• Hospitalist’s Guide – What to Know Before Contacting A Physician Staffing Agency

    Hospitalist’s Guide – What to Know Before Contacting A Physician Staffing Agency

    A locum tenens physician staffing agency receives requests for healthcare personnel from all specialties daily. Among the physicians that are in the highest demand are hospitalists. The official definition of a hospitalist is, “a specialist in inpatient medicine, who will be responsible for managing the care of hospitalized patients in the same way that primary care physicians are responsible for managing the care of outpatients.” However, the role of the hospitalist is much more complicated than that, which is why they are needed so badly.

     

    Understanding the Importance of the Hospitalist

     

    Of hospitals with more than 200 beds, hospitalists practice in more than 80% of them. They work around the clock, determining the best treatment for patients. What makes a hospitalist invaluable to patient care is the wealth of knowledge they possess. Hospitalists, unlike some physicians in other specialties, are forced to adapt to complicated conditions daily which makes them very adept at responding to sudden changes in hospitalized patients.
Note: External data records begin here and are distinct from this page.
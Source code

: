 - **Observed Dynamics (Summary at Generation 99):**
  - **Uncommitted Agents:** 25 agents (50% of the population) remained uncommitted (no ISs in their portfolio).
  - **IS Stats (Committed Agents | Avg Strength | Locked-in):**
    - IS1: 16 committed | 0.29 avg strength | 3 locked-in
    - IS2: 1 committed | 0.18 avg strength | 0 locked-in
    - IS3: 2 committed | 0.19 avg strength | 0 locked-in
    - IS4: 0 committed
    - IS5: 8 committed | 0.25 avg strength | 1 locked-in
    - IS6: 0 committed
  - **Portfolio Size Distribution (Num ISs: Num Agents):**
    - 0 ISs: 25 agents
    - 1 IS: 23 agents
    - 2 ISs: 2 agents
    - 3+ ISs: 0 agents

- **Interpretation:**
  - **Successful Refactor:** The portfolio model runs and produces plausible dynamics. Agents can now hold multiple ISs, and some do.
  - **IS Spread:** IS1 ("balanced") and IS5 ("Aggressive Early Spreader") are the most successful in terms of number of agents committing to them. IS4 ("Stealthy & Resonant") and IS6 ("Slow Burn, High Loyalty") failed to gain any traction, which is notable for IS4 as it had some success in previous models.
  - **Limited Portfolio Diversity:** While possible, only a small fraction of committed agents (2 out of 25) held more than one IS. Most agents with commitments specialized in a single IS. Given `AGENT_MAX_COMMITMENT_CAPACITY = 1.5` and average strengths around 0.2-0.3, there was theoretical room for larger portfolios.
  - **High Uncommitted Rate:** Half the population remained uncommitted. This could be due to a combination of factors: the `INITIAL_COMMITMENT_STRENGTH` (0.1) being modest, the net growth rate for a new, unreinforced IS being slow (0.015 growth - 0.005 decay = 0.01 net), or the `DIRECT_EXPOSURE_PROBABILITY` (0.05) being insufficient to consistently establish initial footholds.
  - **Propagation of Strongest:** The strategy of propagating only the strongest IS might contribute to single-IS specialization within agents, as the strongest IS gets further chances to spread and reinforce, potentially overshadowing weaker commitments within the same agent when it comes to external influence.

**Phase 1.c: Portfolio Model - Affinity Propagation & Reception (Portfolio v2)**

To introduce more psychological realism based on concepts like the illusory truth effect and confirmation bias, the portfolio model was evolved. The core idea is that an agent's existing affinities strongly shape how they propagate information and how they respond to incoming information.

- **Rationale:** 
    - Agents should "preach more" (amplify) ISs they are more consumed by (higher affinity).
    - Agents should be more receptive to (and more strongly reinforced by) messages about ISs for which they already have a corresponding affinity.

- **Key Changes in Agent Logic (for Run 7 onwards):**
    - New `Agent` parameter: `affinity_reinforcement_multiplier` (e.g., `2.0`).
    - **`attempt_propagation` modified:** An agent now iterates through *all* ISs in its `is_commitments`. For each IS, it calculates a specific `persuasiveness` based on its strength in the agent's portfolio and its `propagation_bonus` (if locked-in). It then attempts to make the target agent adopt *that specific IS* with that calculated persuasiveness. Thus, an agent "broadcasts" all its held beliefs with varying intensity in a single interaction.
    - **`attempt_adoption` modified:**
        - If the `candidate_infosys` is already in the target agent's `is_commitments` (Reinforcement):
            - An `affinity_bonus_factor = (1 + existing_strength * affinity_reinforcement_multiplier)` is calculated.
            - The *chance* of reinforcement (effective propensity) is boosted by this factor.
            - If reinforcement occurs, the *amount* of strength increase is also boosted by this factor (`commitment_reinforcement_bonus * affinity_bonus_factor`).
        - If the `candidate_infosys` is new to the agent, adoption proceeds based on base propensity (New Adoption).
    The true value that hospitalists offer is their ability to improve the quality of healthcare in a hospital, while reducing the duration of a patient’s stay. Mint Physician Staffing agency has a vested interest in working with quality hospitalists to fulfill these important roles as the face of the hospital.

     

    What Hospitalists Must Understand Before Working Locum Tenens

     

    Hospitalists generally have limited contacted with patients compared to other specialists. They do however, build a strong familiarity with patient conditions and are therefore forced to make crucial decisions at times regarding treatment solutions. Locum tenens positions for hospitalists are short term assignments that carry a tremendous level of responsibility. Some questions that are important for a hospitalist to ask their staffing agency are:

    • What is the size of the hospital or medical facility that I will be overseeing?
    • How long is the assignment for?
    • Are there any major or complicated surgeries pending approval?
    • How long have you been working with the hospital/medical facility?
    • Do you understand my specialty and my responsibilities?
    • Will I have one consultant working with me and how will I be able to reach them?

     

    Any physician staffing agency that a hospitalist chooses to work with must be able to establish strong communication and trust from the start. Given the level of responsibility the physician must assume it’s only natural that they feel that they are able to rely on the support of the physician staffing agency. This isn’t limited to their new work environment either. Physicians of any specialty will need to be comfortable in their new surroundings, especially when they will be living in a new city that they’re unfamiliar with. While it’s not necessarily the responsibility of the physician staffing agency to guide hospitalists around the city, recruiters at Mint Physician Staffing take it upon themselves to help physicians become acclimated quickly.

     

    What do Medical Facilities Expect from Locum Tenens Hospitalists?

     

    Although the locum tenens assignment may be short-term, the hospitalist’s actions can be potentially life changing. It can even be argued that the responsibilities of the locum tenens hospitalist are more pronounced than that of the full-time physicians that they may be filling in for. Locum tenens hospitalists have only but a short time to familiarize themselves with the medical facility’s policies, patients, support staff and so forth. Medical facilities that reach out to physician staffing agencies for hospitalists expect someone to come in with a take charge attitude. After all, locum tenens physicians aren’t inferior to or less capable than their full-time counterparts. They are well qualified and highly educated individuals who have agreed to work in place of another physician while he/she is away. Locum tenens hospitalists are expected to provide a level of expertise that any other physician with comparable training and education would.